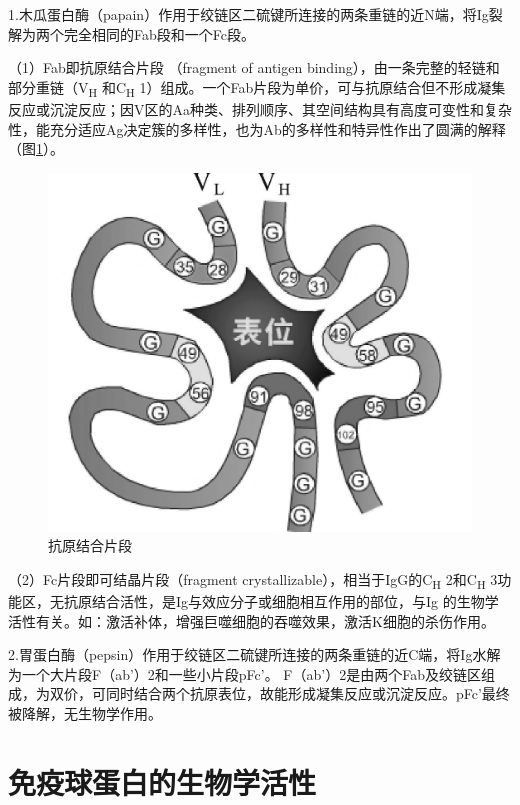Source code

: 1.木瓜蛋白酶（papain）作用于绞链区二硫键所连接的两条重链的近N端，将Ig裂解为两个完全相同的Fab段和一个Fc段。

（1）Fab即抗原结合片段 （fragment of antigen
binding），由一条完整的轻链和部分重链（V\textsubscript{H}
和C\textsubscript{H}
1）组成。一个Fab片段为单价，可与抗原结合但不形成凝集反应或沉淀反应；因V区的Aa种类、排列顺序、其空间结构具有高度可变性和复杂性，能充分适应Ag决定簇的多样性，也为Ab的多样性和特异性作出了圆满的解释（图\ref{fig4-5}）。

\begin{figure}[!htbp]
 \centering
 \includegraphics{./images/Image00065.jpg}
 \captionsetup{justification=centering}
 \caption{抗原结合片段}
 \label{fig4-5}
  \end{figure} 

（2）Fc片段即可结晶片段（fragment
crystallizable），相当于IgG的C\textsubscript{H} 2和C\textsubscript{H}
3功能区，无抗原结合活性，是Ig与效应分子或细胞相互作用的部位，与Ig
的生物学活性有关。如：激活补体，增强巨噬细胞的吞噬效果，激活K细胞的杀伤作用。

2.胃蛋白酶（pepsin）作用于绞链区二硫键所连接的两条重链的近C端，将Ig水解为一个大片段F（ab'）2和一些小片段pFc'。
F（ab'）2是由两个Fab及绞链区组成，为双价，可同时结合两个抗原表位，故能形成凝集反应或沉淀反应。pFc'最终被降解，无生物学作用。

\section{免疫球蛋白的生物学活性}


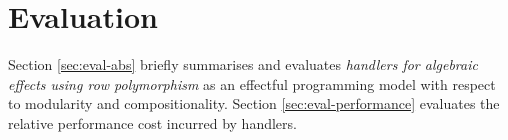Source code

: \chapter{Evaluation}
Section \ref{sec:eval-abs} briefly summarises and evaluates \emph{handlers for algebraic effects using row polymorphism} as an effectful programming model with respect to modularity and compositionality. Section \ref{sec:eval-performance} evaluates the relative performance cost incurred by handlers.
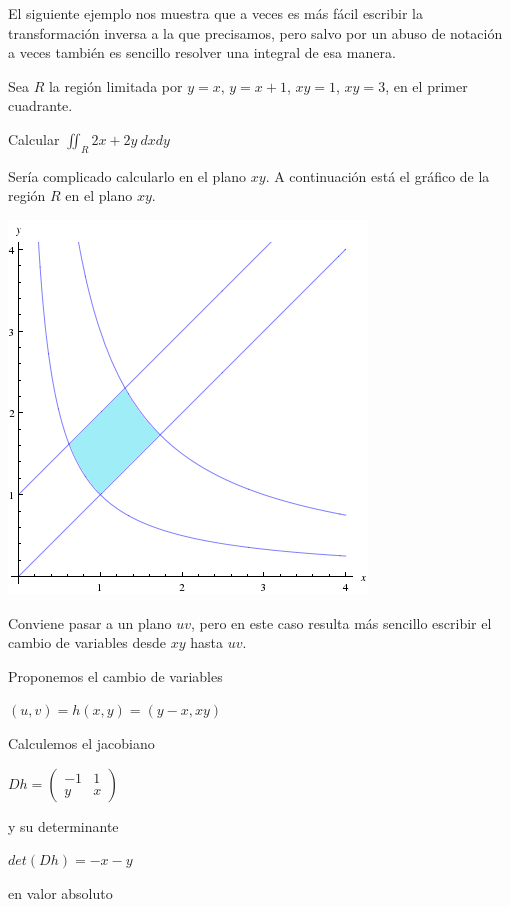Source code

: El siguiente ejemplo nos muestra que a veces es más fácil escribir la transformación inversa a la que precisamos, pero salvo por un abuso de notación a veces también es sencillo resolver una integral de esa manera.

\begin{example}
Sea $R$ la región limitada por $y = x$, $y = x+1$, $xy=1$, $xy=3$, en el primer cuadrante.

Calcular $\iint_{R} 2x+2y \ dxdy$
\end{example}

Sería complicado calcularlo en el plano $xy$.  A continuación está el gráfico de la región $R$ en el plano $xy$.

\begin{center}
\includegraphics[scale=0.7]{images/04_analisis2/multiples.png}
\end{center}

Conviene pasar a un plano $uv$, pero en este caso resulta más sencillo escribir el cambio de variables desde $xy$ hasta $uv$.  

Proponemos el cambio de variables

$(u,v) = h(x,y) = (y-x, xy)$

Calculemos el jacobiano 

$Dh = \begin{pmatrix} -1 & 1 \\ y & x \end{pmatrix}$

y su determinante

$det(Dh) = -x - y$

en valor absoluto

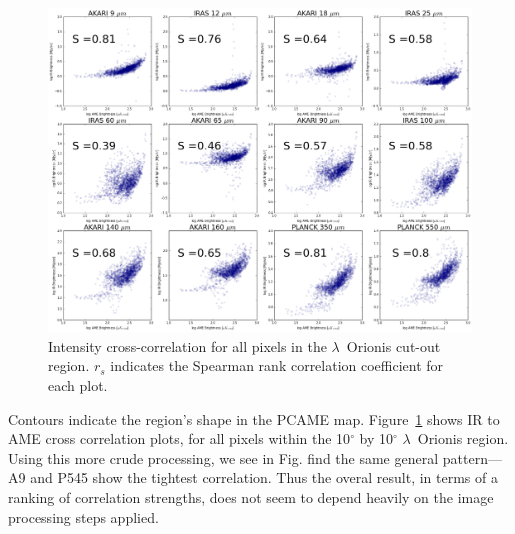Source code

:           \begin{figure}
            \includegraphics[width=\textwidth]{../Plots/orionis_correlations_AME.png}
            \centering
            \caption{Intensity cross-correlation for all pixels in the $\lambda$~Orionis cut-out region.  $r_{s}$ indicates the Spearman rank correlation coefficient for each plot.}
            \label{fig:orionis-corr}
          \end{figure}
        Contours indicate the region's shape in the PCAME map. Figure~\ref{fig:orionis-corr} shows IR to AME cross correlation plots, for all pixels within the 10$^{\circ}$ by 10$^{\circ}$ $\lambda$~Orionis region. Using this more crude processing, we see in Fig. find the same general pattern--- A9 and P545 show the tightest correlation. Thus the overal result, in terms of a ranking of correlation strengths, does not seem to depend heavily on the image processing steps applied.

:::

Output the material verbatim, skipping the images.

Source code

: 1.木瓜蛋白酶（papain）作用于绞链区二硫键所连接的两条重链的近N端，将Ig裂解为两个完全相同的Fab段和一个Fc段。

（1）Fab即抗原结合片段 （fragment of antigen
binding），由一条完整的轻链和部分重链（V\textsubscript{H}
和C\textsubscript{H}
1）组成。一个Fab片段为单价，可与抗原结合但不形成凝集反应或沉淀反应；因V区的Aa种类、排列顺序、其空间结构具有高度可变性和复杂性，能充分适应Ag决定簇的多样性，也为Ab的多样性和特异性作出了圆满的解释（图\ref{fig4-5}）。

\begin{figure}[!htbp]
 \centering
 \includegraphics{./images/Image00065.jpg}
 \captionsetup{justification=centering}
 \caption{抗原结合片段}
 \label{fig4-5}
  \end{figure} 

（2）Fc片段即可结晶片段（fragment
crystallizable），相当于IgG的C\textsubscript{H} 2和C\textsubscript{H}
3功能区，无抗原结合活性，是Ig与效应分子或细胞相互作用的部位，与Ig
的生物学活性有关。如：激活补体，增强巨噬细胞的吞噬效果，激活K细胞的杀伤作用。

2.胃蛋白酶（pepsin）作用于绞链区二硫键所连接的两条重链的近C端，将Ig水解为一个大片段F（ab'）2和一些小片段pFc'。
F（ab'）2是由两个Fab及绞链区组成，为双价，可同时结合两个抗原表位，故能形成凝集反应或沉淀反应。pFc'最终被降解，无生物学作用。

\section{免疫球蛋白的生物学活性}


Source code

: \chapter{Evaluation}
Section \ref{sec:eval-abs} briefly summarises and evaluates \emph{handlers for algebraic effects using row polymorphism} as an effectful programming model with respect to modularity and compositionality. Section \ref{sec:eval-performance} evaluates the relative performance cost incurred by handlers.
Source code

: El siguiente ejemplo nos muestra que a veces es más fácil escribir la transformación inversa a la que precisamos, pero salvo por un abuso de notación a veces también es sencillo resolver una integral de esa manera.

\begin{example}
Sea $R$ la región limitada por $y = x$, $y = x+1$, $xy=1$, $xy=3$, en el primer cuadrante.

Calcular $\iint_{R} 2x+2y \ dxdy$
\end{example}

Sería complicado calcularlo en el plano $xy$.  A continuación está el gráfico de la región $R$ en el plano $xy$.

\begin{center}
\includegraphics[scale=0.7]{images/04_analisis2/multiples.png}
\end{center}

Conviene pasar a un plano $uv$, pero en este caso resulta más sencillo escribir el cambio de variables desde $xy$ hasta $uv$.  

Proponemos el cambio de variables

$(u,v) = h(x,y) = (y-x, xy)$

Calculemos el jacobiano 

$Dh = \begin{pmatrix} -1 & 1 \\ y & x \end{pmatrix}$

y su determinante

$det(Dh) = -x - y$

en valor absoluto

Source code

:           \begin{figure}
            \includegraphics[width=\textwidth]{../Plots/orionis_correlations_AME.png}
            \centering
            \caption{Intensity cross-correlation for all pixels in the $\lambda$~Orionis cut-out region.  $r_{s}$ indicates the Spearman rank correlation coefficient for each plot.}
            \label{fig:orionis-corr}
          \end{figure}
        Contours indicate the region's shape in the PCAME map. Figure~\ref{fig:orionis-corr} shows IR to AME cross correlation plots, for all pixels within the 10$^{\circ}$ by 10$^{\circ}$ $\lambda$~Orionis region. Using this more crude processing, we see in Fig. find the same general pattern--- A9 and P545 show the tightest correlation. Thus the overal result, in terms of a ranking of correlation strengths, does not seem to depend heavily on the image processing steps applied.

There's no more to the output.